Thank you, here we go:


----------



## mrs moulds

This Gucci bag was given to me from my Great-Grandmother when I was 17 years old (1980) She carried it for years then gave it to me. As you can see it needs some work, but, I'll never get rid of it for this was my first designer bag ever, and it always reminds me of my Diva, Ms. Nellie Braccey!


----------



## layla328

papertiger said:


> Thank you, here we go:
> 
> View attachment 3544930


----------



## grimmwolf

Hello! I was wondering if you could help me date a vintage Gucci bag I miraculously found the other day. I know it's the Jackie Handbag, I am just unsure on what era it is from and I haven't been able to find another in this color!
Thanks so much!


----------



## papertiger

grimmwolf said:


> View attachment 3603028
> View attachment 3603026
> View attachment 3603025
> 
> 
> 
> 
> 
> 
> 
> 
> 
> Hello! I was wondering if you could help me date a vintage Gucci bag I miraculously found the other day. I know it's the Jackie Handbag, I am just unsure on what era it is from and I haven't been able to find another in this color!
> Thanks so much!



1960s


----------



## snibor

Amazing!


----------



## papertiger

snibor said:


> Amazing!



Just goes to show the adjustable extending shoulder strap was not a new idea for 2011 (I find that so interesting)


----------



## Bmira

Is it possible that a bag from the 70's would have the knight on the inside zipper compartment, but no stamps internally that say gucci, nor any date/model numbers, or made in Italy, etc?


----------



## papertiger

Bmira said:


> Is it possible that a bag from the 70's would have the knight on the inside zipper compartment, but no stamps internally that say gucci, nor any date/model numbers, or made in Italy, etc?



Welcome to Gucci forum

There were several different marking in the 1970s along the timeline and depending what kind of bag 

Post here for authentication: https://forum.purseblog.com/threads/authenticate-this-gucci.922866/page-212


----------



## Bmira

papertiger said:


> Welcome to Gucci forum
> 
> There were several different marking in the 1970s along the timeline and depending what kind of bag
> 
> Post here for authentication: https://forum.purseblog.com/threads/authenticate-this-gucci.922866/page-212


Thank you! I don't own it, I just wondered if it was actually possible.


----------



## papertiger

Bmira said:


> Thank you! I don't own it, I just wondered if it was actually possible.



Ah, OK

It would say 'Gucci, Made in Italy' but early in the decade there'd be no model numbers (the 2 digits are craftsperson numbers and ID who actually made the bag.


----------



## Bmira

papertiger said:


> Ah, OK
> 
> It would say 'Gucci, Made in Italy' but early in the decade there'd be no model numbers (the 2 digits are craftsperson numbers and ID who actually made the bag.

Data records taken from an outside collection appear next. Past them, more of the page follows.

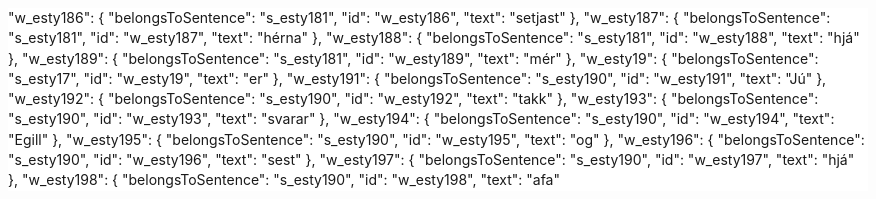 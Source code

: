 "w_esty186": {
"belongsToSentence": "s_esty181",
"id": "w_esty186",
"text": "setjast"
},
"w_esty187": {
"belongsToSentence": "s_esty181",
"id": "w_esty187",
"text": "hérna"
},
"w_esty188": {
"belongsToSentence": "s_esty181",
"id": "w_esty188",
"text": "hjá"
},
"w_esty189": {
"belongsToSentence": "s_esty181",
"id": "w_esty189",
"text": "mér"
},
"w_esty19": {
"belongsToSentence": "s_esty17",
"id": "w_esty19",
"text": "er"
},
"w_esty191": {
"belongsToSentence": "s_esty190",
"id": "w_esty191",
"text": "Jú"
},
"w_esty192": {
"belongsToSentence": "s_esty190",
"id": "w_esty192",
"text": "takk"
},
"w_esty193": {
"belongsToSentence": "s_esty190",
"id": "w_esty193",
"text": "svarar"
},
"w_esty194": {
"belongsToSentence": "s_esty190",
"id": "w_esty194",
"text": "Egill"
},
"w_esty195": {
"belongsToSentence": "s_esty190",
"id": "w_esty195",
"text": "og"
},
"w_esty196": {
"belongsToSentence": "s_esty190",
"id": "w_esty196",
"text": "sest"
},
"w_esty197": {
"belongsToSentence": "s_esty190",
"id": "w_esty197",
"text": "hjá"
},
"w_esty198": {
"belongsToSentence": "s_esty190",
"id": "w_esty198",
"text": "afa"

Thank you! That helped a lot!


----------



## Christen M.

I have been looking for an authentic Navy accessory collection monogram satchel for awhile. Should all the hardware be stamped and should the handles have bamboo in them?


----------



## Heaven2betsie

I need help!!! I recently purchased a Gucci plus clutch from a seller on etsy. It looks legit but just need some reassurance. Lol


----------



## papertiger

Heaven2betsie said:


> I need help!!! I recently purchased a Gucci plus clutch from a seller on etsy. It looks legit but just need some reassurance. Lol






Christen M. said:


> I have been looking for an authentic Navy accessory collection monogram satchel for awhile. Should all the hardware be stamped and should the handles have bamboo in them?
> 
> 
> 
> 
> 
> 
> 
> 
> 
> View attachment 3609751



Welcome to Gucci forum 

Post here for authentication: https://forum.purseblog.com/threads/authenticate-this-gucci.922866/page-212

T.Y.


----------



## Mariotrlek

Can sombady help me.
I have Gucci bag. But history i Wish to now
It is Gucci 20 mod. Brev. No.52947
I was surch on internet but this model I can not find. Please help me.
History and what can I sell it for and wheare.


----------



## papertiger

20 is the code for the craftsperson that made your bag. Mod. Brev no. is the model number. What price you sell it at and where is up to you, Gucci preloved prices seem elastic, it's what someone wants and what someone else wants to pay.


----------



## doni

The color of this is so wonderful, andI love the adjustable strap. What a find.




grimmwolf said:


> View attachment 3603028
> View attachment 3603026
> View attachment 3603025
> 
> 
> 
> 
> 
> 
> 
> 
> 
> Hello! I was wondering if you could help me date a vintage Gucci bag I miraculously found the other day. I know it's the Jackie Handbag, I am just unsure on what era it is from and I haven't been able to find another in this color!
> Thanks so much!


----------



## pmburk

Found this one at a flea market for $15. Lining was horrible - navy blue flaking everywhere, huge mess! Fortunately it was almost entirely flaked off, so a good vacuuming did the trick and now it's just the soft cotton flannel lining. Judging by the other bags the seller had, I would guess this is 1980s, but I'm no expert on Gucci.


----------



## ccbaggirl89

pmburk said:


> Found this one at a flea market for $15. Lining was horrible - navy blue flaking everywhere, huge mess! Fortunately it was almost entirely flaked off, so a good vacuuming did the trick and now it's just the soft cotton flannel lining. Judging by the other bags the seller had, I would guess this is 1980s, but I'm no expert on Gucci.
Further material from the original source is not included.